According to these "official" results Mousavi lost his own home district (which is inconceivable in Iranian politics) and got far less votes than previous reformist candidates. Look, these things are not even close to believable. No one should give these numbers a shred of credibility. What is only a hundred percent more likely is that the Iranian government decided ahead of time who was going to win and that was that.

You have to understand 63-34 is a gigantic blowout that is much larger than some of the biggest landslides in American history. When Reagan crushed Mondale in 1984 and carried 49 out of the 50 states, he only won 58.8% to 40.6%. To say Ahmedinejad won 63-34 is not only saying we fixed this thing, but we're rubbing it in your face.

And let's be clear this isn't a matter of some missing ballots or voting irregularities. This is simply making up a number and pretending it's the real vote. I doubt they even counted the actual votes. What would be the point? Remember, the Iranian state news agency declared Ahmedinejad the winner before a single vote had been counted. Gee, I wonder who they were pulling for? I've never seen an election so rigged in my life (at least one that was actually pretending to be a real election). Saddam Hussein would be proud of the way this election was conducted.
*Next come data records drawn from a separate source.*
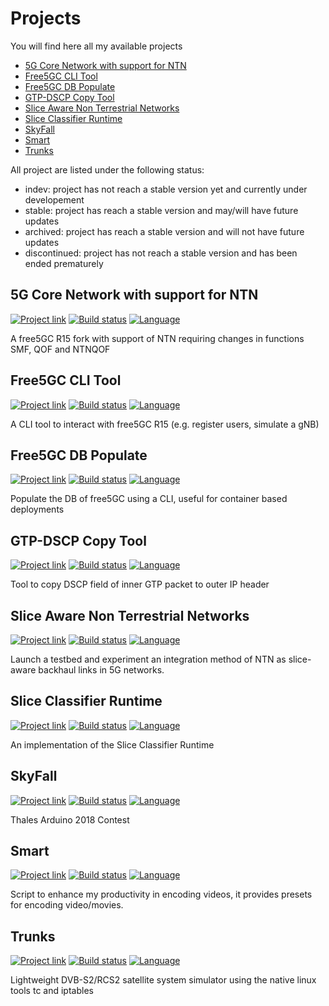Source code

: # Projects

You will find here all my available projects

- [5G Core Network with support for NTN](#5g-core-network-with-support-for-ntn)
- [Free5GC CLI Tool](#free5gc-cli-tool)
- [Free5GC DB Populate](#free5gc-db-populate)
- [GTP-DSCP Copy Tool](#gtp-dscp-copy-tool)
- [Slice Aware Non Terrestrial Networks](#slice-aware-non-terrestrial-networks)
- [Slice Classifier Runtime](#slice-classifier-runtime)
- [SkyFall](#skyfall)
- [Smart](#smart)
- [Trunks](#trunks)

All project are listed under the following status:

 - indev: project has not reach a stable version yet and currently under developement
 - stable: project has reach a stable version and may/will have future updates
 - archived: project has reach a stable version and will not have future updates
 - discontinued: project has not reach a stable version and has been ended prematurely



## 5G Core Network with support for NTN

[![Project link](https://img.shields.io/badge/Project-5g--core--ntn-lightgrey)](https://github.com/shynuu/5g-core-ntn)
[![Build status](https://img.shields.io/badge/Status-stable-green)](https://github.com/shynuu/5g-core-ntn)
[![Language](https://img.shields.io/badge/Language-Golang-blue?logo=go)](https://golang.org/)

A free5GC R15 fork with support of NTN requiring changes in functions SMF, QOF and NTNQOF

## Free5GC CLI Tool

[![Project link](https://img.shields.io/badge/Project-free5gc--cli-lightgrey)](https://github.com/shynuu/free5gc-cli)
[![Build status](https://img.shields.io/badge/Status-discontinued-red)](https://github.com/shynuu/free5gc-cli)
[![Language](https://img.shields.io/badge/Language-Golang-blue?logo=go)](https://golang.org/)

A CLI tool to interact with free5GC R15 (e.g. register users, simulate a gNB)

## Free5GC DB Populate

[![Project link](https://img.shields.io/badge/Project-free5gc--populate-lightgrey)](https://github.com/shynuu/free5gc-populate)
[![Build status](https://img.shields.io/badge/Status-stable-green)](https://github.com/shynuu/free5gc-populate)
[![Language](https://img.shields.io/badge/Language-Golang-blue?logo=go)](https://golang.org/)

Populate the DB of free5GC using a CLI, useful for container based deployments

## GTP-DSCP Copy Tool

[![Project link](https://img.shields.io/badge/Project-gtp--dscp-lightgrey)](https://github.com/shynuu/gtp-dscp)
[![Build status](https://img.shields.io/badge/Status-stable-green)](https://github.com/shynuu/gtp-dscp)
[![Language](https://img.shields.io/badge/Language-Golang-blue?logo=go)](https://golang.org/)

Tool to copy DSCP field of inner GTP packet to outer IP header

## Slice Aware Non Terrestrial Networks

[![Project link](https://img.shields.io/badge/Project-slice--aware--ntn-lightgrey)](https://github.com/shynuu/slice-aware-ntn)
[![Build status](https://img.shields.io/badge/Status-stable-green)](https://github.com/shynuu/slice-aware-ntn)
[![Language](https://img.shields.io/badge/Language-Python-yellow?logo=python)](https://www.python.org/)

Launch a testbed and experiment an integration method of NTN as slice-aware backhaul links in 5G networks.


## Slice Classifier Runtime

[![Project link](https://img.shields.io/badge/Project-slice--classifier-lightgrey)](https://github.com/shynuu/slice-classifier)
[![Build status](https://img.shields.io/badge/Status-stable-green)](https://github.com/shynuu/slice-classifier)
[![Language](https://img.shields.io/badge/Language-Golang-blue?logo=go)](https://golang.org/)

An implementation of the Slice Classifier Runtime 

## SkyFall

[![Project link](https://img.shields.io/badge/Project-skyfall-lightgrey)](https://github.com/shynuu/skyfall)
[![Build status](https://img.shields.io/badge/Status-archived-orange)](https://github.com/shynuu/skyfall)
[![Language](https://img.shields.io/badge/Language-Arduino-blue?logo=arduino)](https://www.arduino.cc/)

Thales Arduino 2018 Contest

## Smart

[![Project link](https://img.shields.io/badge/Project-smart-lightgrey)](https://github.com/shynuu/smart)
[![Build status](https://img.shields.io/badge/Status-indev-blueviolet)](https://github.com/shynuu/smart)
[![Language](https://img.shields.io/badge/Language-Python-yellow?logo=python)](https://www.python.org/)

Script to enhance my productivity in encoding videos, it provides presets for encoding video/movies.

## Trunks

[![Project link](https://img.shields.io/badge/Project-trunks-lightgrey)](https://github.com/shynuu/trunks)
[![Build status](https://img.shields.io/badge/Status-stable-green)](https://github.com/shynuu/trunks)
[![Language](https://img.shields.io/badge/Language-Golang-blue?logo=go)](https://golang.org/)

Lightweight DVB-S2/RCS2 satellite system simulator using the native linux tools tc and iptables
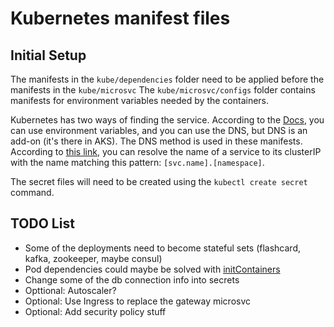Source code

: # Kubernetes manifest files

## Initial Setup
The manifests in the `kube/dependencies` folder need to be applied before the manifests in the `kube/microsvc`
The `kube/microsvc/configs` folder contains manifests for environment variables needed by the containers.

Kubernetes has two ways of finding the service. According to the [Docs](https://kubernetes.io/docs/concepts/services-networking/connect-applications-service/#accessing-the-service), you can use environment variables, and you can use the DNS, but DNS is an add-on (it's there in AKS). The DNS method is used in these manifests. According to [this link](https://kubernetes.io/docs/concepts/services-networking/dns-pod-service/#namespaces-of-services), you can resolve the name of a service to its clusterIP with the name matching this pattern: `[svc.name].[namespace]`.

The secret files will need to be created using the `kubectl create secret` command.

## TODO List
- Some of the deployments need to become stateful sets (flashcard, kafka, zookeeper, maybe consul)
- Pod dependencies could maybe be solved with [initContainers](https://kubernetes.io/docs/concepts/workloads/pods/init-containers/)
- Change some of the db connection info into secrets
- Opttional: Autoscaler?
- Optional: Use Ingress to replace the gateway microsvc
- Optional: Add security policy stuff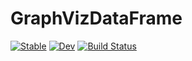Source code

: # GraphVizDataFrame

[![Stable](https://img.shields.io/badge/docs-stable-blue.svg)](https://tp2750.github.io/GraphVizDataFrame.jl/stable/)
[![Dev](https://img.shields.io/badge/docs-dev-blue.svg)](https://tp2750.github.io/GraphVizDataFrame.jl/dev/)
[![Build Status](https://github.com/tp2750/GraphVizDataFrame.jl/actions/workflows/CI.yml/badge.svg?branch=main)](https://github.com/tp2750/GraphVizDataFrame.jl/actions/workflows/CI.yml?query=branch%3Amain)
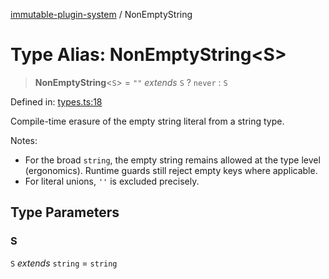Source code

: [immutable-plugin-system](../README.md) / NonEmptyString

# Type Alias: NonEmptyString\<S\>

> **NonEmptyString**\<`S`\> = `""` *extends* `S` ? `never` : `S`

Defined in: [types.ts:18](https://github.com/agladysh/immutable-plugin-system/blob/1e3844304b71a6cb1d44c2f57e31e6fc81a4ed82/src/types.ts#L18)

Compile-time erasure of the empty string literal from a string type.

Notes:
- For the broad `string`, the empty string remains allowed at the type level
  (ergonomics). Runtime guards still reject empty keys where applicable.
- For literal unions, `''` is excluded precisely.

## Type Parameters

### S

`S` *extends* `string` = `string`
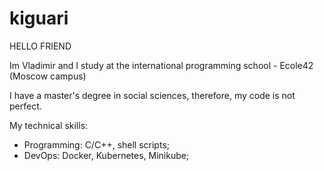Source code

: # kiguari
HELLO FRIEND

Im Vladimir and I study at the international
programming school - Ecole42 (Moscow campus)

I have a master's degree in social sciences, therefore, my code is not perfect.

My technical skills:
- Programming: C/C++, shell scripts;
- DevOps: Docker, Kubernetes, Minikube;
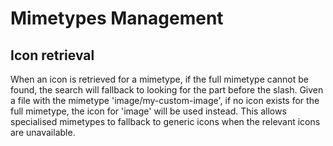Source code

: Mimetypes Management
====================

Icon retrieval
--------------

When an icon is retrieved for a mimetype, if the full mimetype cannot be
found, the search will fallback to looking for the part before the
slash. Given a file with the mimetype 'image/my-custom-image', if no
icon exists for the full mimetype, the icon for 'image' will be used
instead. This allows specialised mimetypes to fallback to generic icons
when the relevant icons are unavailable.
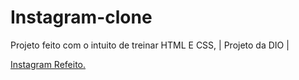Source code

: # Instagram-clone
Projeto feito com o intuito de treinar HTML E CSS, | Projeto da DIO |

[Instagram Refeito.](https://imgur.com/8IDzOsu)
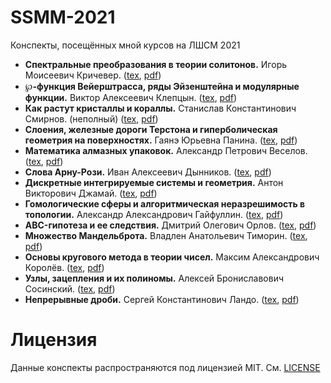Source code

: # SSMM-2021
Конспекты, посещённых мной курсов на ЛШСМ 2021
- **Спектральные преобразования в теории солитонов.** Игорь Моисеевич Кричевер. ([tex](spectral-transformations-in-soliton-theory.tex), [pdf](spectral-transformations-in-soliton-theory.pdf))
- **℘-функция Вейерштрасса, ряды Эйзенштейна и модулярные функции.** Виктор Алексеевич Клепцын. ([tex](modular-functions.tex), [pdf](modular-functions.tex))
- **Как растут кристаллы и кораллы.** Станислав Константинович Смирнов. (неполный) ([tex](crystals-and-corals-growth.tex), [pdf](crystals-and-corals-growth.pdf))
- **Слоения, железные дороги Терстона и гиперболическая геометрия на поверхностях.** Гаянэ Юрьевна Панина. ([tex](Thurston-railways.tex), [pdf](Thurston-railways.pdf))
- **Математика алмазных упаковок.** Александр Петрович Веселов. ([tex](diamond-packaging.tex), [pdf](diamond-packaging.pdf))
- **Слова Арну-Рози.** Иван Алексеевич Дынников. ([tex](Arnoux-Rosi-words.tex), [pdf](Arnoux-Rosi-words.pdf))
- **Дискретные интегрируемые системы и геометрия.** Антон Викторович Джамай. ([tex](discrete-integrable-systems-and-geometry.tex), [pdf](discrete-integrable-systems-and-geometry.pdf))
- **Гомологические сферы и алгоритмическая неразрешимость в топологии.** Александр Александрович Гайфуллин. ([tex](decidability-in-topology.tex), [pdf](decidability-in-topology.pdf))
- **ABC-гипотеза и ее следствия.** Дмитрий Олегович Орлов. ([tex](abc-conjecture.tex), [pdf](abc-conjecture.pdf))
- **Множество Мандельброта.** Владлен Анатольевич Тиморин. ([tex](Mandelbrot-set.tex), [pdf](Mandelbrot-set.pdf))
- **Основы кругового метода в теории чисел.** Максим Александрович Королёв. ([tex](circular-method-in-number-theory.tex), [pdf](circular-method-in-number-theory.pdf))
- **Узлы, зацепления и их полиномы.** Алексей Брониславович Сосинский. ([tex](knots-and-polynomials.tex), [pdf](knots-and-polynomials.pdf))
- **Непрерывные дроби.** Сергей Константинович Ландо. ([tex](continued-fraction.tex), [pdf](continued-fraction.pdf))

# Лицензия
Данные конспекты распространяются под лицензией MIT. См. [LICENSE](LICENSE)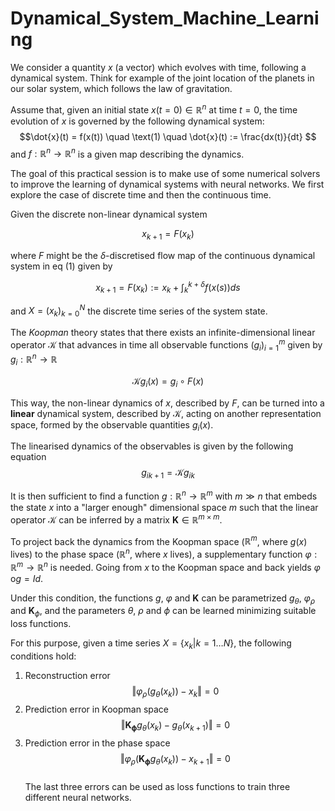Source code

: # Dynamical_System_Machine_Learning
We consider a quantity $x$ (a vector) which evolves with time, following a dynamical system. Think for example of the joint location of the planets in our solar system, which follows the law of gravitation.

Assume that, given an initial state $x(t=0) \in \mathbb{R}^n$ at time $t=0$, the time evolution of $x$ is governed by the following dynamical system:
$$\dot{x}(t) = f(x(t)) \quad \text(1) \quad \dot{x}(t) := \frac{dx(t)}{dt} $$
and  $f:\mathbb{R}^n \rightarrow \mathbb{R}^n$ is a given map describing the dynamics.

The goal of this practical session is to make use of some numerical solvers to improve the learning of dynamical systems with neural networks.
We first explore the case of discrete time and then the continuous time. 


Given the discrete non-linear dynamical system

$$
x_{k+1} = F(x_k)
$$

where $F$ might be the $\delta$-discretised flow map of the continuous dynamical system in eq (1) given by

$$
x_{k+1} = F(x_k) := x_k + \int_{k}^{k + \delta} f(x(s))ds
$$

and $X = (x_k)_{k = 0}^N$ the discrete time series of the system state.


The _Koopman_ theory states that there exists an infinite-dimensional linear operator $\mathcal{K}$ that advances in time all observable functions $(g_i)_{i = 1}^m$ given by $g_i: \mathbb{R}^n \rightarrow \mathbb{R}$

$$
\mathcal{K} g_i(x) = g_i \circ F(x)
$$

This way, the non-linear dynamics of $x$, described by $F$, can be turned into a **linear** dynamical system, described by $\mathcal{K}$, acting on another representation space, formed by the observable quantities $g_i(x)$.

The linearised dynamics of the observables is given by the following equation
$$
{g_i}_{k+1} = \mathcal{K} {g_i}_k
$$


It is then sufficient to find a function $g: \mathbb{R}^n \rightarrow \mathbb{R}^m$ with $m \gg n$ that embeds the state $x$ into a "larger enough" dimensional space $m$ such that the linear operator $\mathcal{K}$ can be inferred by a matrix $\mathbf{K} \in \mathbb{R}^{m \times m}$.

To project back the dynamics from the Koopman space ($\mathbb{R}^m$, where $g(x)$ lives) to the phase space ($\mathbb{R}^n$, where $x$ lives), a supplementary function $\varphi: \mathbb{R}^m \rightarrow \mathbb{R}^n$ is needed. Going from $x$ to the Koopman space and back yields $\varphi \text{ o}g=Id.$

Under this condition, the functions $g$, $\varphi$ and $\mathbf{K}$ can be parametrized $g_{\theta}$, $\varphi_{\rho}$ and $\mathbf{K}_{\phi}$, and the parameters $\theta$, $\rho$ and $\phi$ can be learned minimizing suitable loss functions.

For this purpose, given a time series $X = \{x_k | k = 1 \ldots N \}$, the following conditions hold:

1.   Reconstruction error
     $$\Vert \varphi_\rho (g_\theta(x_k)) - x_k  \Vert = 0$$
2.   Prediction error in Koopman space
     $$\Vert \mathbf{K_{\phi}} g_{\theta} ( x_k ) - g_{\theta} (x_{k+1})  \Vert = 0$$ 
3.   Prediction error in the phase space
     $$\Vert \varphi_{\rho} \left( \mathbf{K_{\phi}} g_{\theta} ( x_k )\right) - x_{k+1} \Vert = 0$$  
The last three errors can be used as loss functions to train three different neural networks.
The internet, texting and other forms of communication also happened to be conveniently down during and after the election. These are the main ways Mousavi supporters were communicating with one another. Gee, I wonder which side the state was on? Who gave the order to jam these lines of communication and whose side were they on? How much more obvious can this be?

Most people think the Iranian government turned these devices off to lower the Mousavi vote. I think they didn't give damn about lowering the vote because they weren't going to count the ballots anyway. They turned off the communication so that a revolt would be harder to conduct while they announced the bogus results.

Before the elections the Iranian Revolutionary Guard announced that if Mousavi's people complained about rigged elections, they would crush them. Whose side do you think they were on? And why do you think they might have been making such preparations?

But the clerics who run Iran and Ayatollah Khamenei better be careful what they wish for. This is how you start revolutions. Iran has a very young population that is yearning for more freedom and those younger voters were overwhelmingly on the side of Mousavi. These young Iranians made the mistake of believing that they had some say in their government and that they did not live under a dictatorship. And now they have found out the truth. My guess is that is not going to sit well with them.

It's one thing to bring in a new slightly moderate leader with only some powers as your next president. It's another thing to tell your people that they don't matter and that you rule their lives with an iron fist and that their government is a fraud. That's the kind of thing revolutions are made of.